Development of a Deep Learning Model for Diagnosing Lumbar Spinal Stenosis Based on CT Images

Spine (Phila Pa 1976). 2023 Dec 19. doi: 10.1097/BRS.0000000000004903. Online ahead of print.

Abstract

Study design: Retrospective study.

Objectives: This study aimed to develop an initial deep learning model based on CT scans for diagnosing lumbar spinal stenosis.

Summary of background data: MRI is commonly used for diagnosing lumbar spinal stenosis due to its high soft tissue resolution, but CT is more portable, cost-effective, and has wider regional coverage. Using deep learning models to improve the accuracy of CT diagnosis can effectively reduce missed diagnoses and misdiagnoses in clinical practice.

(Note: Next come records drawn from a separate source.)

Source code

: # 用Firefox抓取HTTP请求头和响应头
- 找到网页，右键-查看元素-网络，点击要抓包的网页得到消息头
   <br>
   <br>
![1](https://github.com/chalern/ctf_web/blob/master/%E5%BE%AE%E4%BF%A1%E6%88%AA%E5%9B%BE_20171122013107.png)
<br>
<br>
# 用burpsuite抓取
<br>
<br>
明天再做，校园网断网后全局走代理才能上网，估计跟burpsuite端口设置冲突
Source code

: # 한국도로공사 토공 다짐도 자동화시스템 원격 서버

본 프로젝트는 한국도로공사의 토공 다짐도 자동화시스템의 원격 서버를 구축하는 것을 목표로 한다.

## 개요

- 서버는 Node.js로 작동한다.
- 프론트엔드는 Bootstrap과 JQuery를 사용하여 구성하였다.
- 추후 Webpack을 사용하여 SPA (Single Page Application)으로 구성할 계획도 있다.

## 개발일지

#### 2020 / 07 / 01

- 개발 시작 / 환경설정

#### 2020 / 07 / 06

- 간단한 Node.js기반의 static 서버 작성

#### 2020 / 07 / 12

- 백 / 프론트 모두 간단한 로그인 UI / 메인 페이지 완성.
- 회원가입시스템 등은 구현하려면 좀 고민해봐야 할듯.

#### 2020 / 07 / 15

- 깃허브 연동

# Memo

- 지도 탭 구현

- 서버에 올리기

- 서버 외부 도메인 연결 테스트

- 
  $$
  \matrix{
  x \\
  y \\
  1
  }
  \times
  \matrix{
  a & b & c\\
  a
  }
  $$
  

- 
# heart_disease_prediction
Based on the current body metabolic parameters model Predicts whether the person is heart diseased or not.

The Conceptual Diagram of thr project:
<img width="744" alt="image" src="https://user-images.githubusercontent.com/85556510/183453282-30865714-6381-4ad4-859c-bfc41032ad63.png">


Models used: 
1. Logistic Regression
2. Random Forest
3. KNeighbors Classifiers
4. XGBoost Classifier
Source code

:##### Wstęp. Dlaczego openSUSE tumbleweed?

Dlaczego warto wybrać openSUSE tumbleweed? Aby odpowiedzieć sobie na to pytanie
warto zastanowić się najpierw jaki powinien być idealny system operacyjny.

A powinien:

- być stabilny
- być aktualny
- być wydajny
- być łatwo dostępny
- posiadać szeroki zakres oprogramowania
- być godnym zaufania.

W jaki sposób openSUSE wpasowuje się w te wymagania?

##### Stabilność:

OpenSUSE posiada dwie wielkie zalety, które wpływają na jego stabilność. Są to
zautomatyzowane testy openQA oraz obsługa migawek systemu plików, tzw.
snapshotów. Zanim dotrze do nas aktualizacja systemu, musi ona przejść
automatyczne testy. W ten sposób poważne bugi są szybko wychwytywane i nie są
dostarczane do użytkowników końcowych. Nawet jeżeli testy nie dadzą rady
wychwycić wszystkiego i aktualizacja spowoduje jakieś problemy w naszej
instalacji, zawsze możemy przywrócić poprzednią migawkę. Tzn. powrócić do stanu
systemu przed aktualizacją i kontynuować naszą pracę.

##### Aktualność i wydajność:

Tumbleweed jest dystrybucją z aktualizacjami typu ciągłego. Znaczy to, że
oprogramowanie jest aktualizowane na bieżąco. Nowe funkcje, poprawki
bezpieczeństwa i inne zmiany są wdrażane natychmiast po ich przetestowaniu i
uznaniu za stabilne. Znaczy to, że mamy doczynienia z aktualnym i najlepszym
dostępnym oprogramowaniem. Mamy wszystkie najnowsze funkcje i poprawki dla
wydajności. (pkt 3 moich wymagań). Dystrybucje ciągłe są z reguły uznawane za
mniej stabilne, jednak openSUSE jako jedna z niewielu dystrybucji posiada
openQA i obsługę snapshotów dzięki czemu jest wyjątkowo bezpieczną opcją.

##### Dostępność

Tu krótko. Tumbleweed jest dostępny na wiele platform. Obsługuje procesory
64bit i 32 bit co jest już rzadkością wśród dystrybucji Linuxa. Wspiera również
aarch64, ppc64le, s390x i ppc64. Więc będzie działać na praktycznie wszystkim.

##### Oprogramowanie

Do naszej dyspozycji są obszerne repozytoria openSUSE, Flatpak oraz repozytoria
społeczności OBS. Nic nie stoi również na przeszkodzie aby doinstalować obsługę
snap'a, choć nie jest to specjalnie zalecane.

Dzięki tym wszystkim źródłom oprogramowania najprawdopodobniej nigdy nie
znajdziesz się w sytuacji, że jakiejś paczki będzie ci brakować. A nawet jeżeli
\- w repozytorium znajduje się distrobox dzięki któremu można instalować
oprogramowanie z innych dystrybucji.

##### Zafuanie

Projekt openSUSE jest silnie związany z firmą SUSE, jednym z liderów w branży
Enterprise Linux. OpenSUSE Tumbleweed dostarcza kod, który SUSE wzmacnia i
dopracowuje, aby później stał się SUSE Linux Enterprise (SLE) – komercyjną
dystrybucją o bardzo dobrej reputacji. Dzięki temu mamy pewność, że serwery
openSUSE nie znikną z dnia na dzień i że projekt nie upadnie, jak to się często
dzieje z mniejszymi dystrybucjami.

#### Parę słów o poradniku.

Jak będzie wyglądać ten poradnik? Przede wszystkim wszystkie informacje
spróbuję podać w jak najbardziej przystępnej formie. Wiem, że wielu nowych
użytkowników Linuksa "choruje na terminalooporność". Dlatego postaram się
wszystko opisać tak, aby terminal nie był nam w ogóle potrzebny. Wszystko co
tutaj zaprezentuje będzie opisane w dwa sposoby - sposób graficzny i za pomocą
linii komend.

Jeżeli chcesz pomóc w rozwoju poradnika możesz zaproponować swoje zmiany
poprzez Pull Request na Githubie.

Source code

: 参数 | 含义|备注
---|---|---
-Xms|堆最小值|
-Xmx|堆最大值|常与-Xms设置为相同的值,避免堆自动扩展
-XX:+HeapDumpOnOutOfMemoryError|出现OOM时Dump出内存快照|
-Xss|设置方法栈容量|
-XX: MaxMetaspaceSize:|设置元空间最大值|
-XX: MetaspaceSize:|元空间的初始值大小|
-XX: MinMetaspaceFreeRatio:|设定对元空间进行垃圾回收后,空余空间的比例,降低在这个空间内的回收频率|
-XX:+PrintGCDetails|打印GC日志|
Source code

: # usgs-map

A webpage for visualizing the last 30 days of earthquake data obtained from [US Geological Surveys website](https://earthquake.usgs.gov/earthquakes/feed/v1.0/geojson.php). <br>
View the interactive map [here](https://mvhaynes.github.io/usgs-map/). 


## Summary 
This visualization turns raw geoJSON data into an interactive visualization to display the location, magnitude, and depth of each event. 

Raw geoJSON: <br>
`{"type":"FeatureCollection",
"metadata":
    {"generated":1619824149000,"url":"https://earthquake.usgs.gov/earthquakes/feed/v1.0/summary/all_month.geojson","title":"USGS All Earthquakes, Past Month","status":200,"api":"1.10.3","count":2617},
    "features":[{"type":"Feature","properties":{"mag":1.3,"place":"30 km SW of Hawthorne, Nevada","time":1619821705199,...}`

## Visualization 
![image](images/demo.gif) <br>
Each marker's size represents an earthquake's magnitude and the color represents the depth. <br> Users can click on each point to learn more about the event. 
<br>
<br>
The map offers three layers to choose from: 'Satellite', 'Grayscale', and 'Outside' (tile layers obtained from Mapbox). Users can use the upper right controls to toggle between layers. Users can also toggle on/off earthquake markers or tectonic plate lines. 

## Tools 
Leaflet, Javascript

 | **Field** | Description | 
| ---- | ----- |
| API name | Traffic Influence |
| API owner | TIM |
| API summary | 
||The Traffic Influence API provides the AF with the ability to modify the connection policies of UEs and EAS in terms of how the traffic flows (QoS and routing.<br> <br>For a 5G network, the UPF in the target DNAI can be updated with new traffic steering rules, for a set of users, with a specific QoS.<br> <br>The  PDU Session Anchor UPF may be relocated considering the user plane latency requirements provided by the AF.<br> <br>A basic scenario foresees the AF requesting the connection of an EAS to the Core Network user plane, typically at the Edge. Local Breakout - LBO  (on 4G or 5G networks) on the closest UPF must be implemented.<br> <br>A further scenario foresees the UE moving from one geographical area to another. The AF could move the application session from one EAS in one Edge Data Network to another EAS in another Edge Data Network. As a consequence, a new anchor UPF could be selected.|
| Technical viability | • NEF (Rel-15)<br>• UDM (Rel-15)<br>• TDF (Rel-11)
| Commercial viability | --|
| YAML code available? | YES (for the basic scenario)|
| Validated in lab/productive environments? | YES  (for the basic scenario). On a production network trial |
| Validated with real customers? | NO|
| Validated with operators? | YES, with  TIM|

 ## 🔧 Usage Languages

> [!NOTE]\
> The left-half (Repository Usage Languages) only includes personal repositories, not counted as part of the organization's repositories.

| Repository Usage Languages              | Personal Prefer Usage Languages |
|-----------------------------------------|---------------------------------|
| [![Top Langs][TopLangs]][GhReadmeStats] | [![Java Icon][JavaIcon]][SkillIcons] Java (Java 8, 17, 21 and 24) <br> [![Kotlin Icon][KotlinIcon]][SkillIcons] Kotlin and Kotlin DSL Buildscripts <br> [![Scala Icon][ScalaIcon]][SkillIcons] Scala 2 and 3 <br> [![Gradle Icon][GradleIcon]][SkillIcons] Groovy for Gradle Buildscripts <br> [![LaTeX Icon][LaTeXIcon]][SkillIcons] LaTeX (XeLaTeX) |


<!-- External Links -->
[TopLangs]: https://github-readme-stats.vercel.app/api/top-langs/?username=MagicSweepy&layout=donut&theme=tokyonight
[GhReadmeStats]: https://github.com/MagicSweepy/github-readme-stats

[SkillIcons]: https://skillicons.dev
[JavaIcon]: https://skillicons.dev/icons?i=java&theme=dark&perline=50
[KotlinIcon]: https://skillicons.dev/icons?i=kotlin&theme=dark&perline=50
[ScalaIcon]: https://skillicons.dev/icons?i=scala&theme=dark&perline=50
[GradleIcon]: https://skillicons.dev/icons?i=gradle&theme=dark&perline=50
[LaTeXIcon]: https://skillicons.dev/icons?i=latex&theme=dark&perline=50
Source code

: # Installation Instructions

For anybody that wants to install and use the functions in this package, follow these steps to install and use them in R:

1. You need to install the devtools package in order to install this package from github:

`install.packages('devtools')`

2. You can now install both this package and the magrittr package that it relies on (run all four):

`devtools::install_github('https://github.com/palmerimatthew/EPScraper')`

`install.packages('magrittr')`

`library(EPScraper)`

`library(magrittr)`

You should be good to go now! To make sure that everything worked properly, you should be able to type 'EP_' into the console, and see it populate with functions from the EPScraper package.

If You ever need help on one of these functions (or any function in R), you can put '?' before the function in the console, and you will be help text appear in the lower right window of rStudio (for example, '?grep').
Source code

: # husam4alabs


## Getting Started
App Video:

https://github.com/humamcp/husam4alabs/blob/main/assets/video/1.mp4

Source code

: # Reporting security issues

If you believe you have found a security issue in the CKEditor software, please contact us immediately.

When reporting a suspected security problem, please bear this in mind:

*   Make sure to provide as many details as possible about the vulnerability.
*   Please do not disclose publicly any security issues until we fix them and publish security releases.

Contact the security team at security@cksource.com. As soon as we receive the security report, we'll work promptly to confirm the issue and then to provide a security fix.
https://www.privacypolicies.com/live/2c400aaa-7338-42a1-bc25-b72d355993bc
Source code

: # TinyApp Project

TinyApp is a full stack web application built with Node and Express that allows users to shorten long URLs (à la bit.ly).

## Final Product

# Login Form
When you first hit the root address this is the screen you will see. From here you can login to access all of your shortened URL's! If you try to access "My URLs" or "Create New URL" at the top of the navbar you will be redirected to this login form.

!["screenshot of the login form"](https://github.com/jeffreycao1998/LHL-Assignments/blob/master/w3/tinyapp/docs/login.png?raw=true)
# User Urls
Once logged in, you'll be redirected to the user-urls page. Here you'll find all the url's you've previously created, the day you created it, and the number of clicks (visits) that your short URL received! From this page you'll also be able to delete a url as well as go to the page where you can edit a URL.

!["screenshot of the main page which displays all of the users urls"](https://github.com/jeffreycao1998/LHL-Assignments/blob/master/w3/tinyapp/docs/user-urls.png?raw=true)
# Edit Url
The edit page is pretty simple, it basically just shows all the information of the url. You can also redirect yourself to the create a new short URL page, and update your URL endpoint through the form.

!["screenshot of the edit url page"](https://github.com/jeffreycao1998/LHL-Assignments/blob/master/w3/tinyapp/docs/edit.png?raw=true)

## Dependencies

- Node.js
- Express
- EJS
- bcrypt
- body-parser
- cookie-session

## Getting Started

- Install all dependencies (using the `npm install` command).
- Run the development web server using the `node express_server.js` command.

Methods: Axial lumbar spine CT scans obtained between March 2022 and September 2023 were included. The dataset was divided into a training set (62.3%), a validation set (22.9%), and a control set (14.8%). All data were labeled by two spine surgeons using the widely accepted grading system for lumbar spinal stenosis. The training and validation sets were used to annotate the ROIs by the two spine surgeons. First, an ROI detection model and a CNN classifier were trained using the training set. After training, the model was preliminarily evaluated using a validation set. Finally, the performance of the deep learning model was evaluated on the control set, and a comparison was made between the model and classification performance of specialists with varying levels of experience.

Results: The central stenosis grading accuracies of DL Model Version 1 and DL Model Version 2 were 88% and 83%, respectively. The lateral recess grading accuracies of DL Model Version 1 and DL Model Version 2 were 75% and 71%, respectively.

Conclusions: Our preliminarily developed deep learning system for assessing the degree of lumbar spinal stenosis in CT, including the central canal and lateral recess, has shown similar accuracy to experienced specialist physicians. This holds great value for further development and clinical application.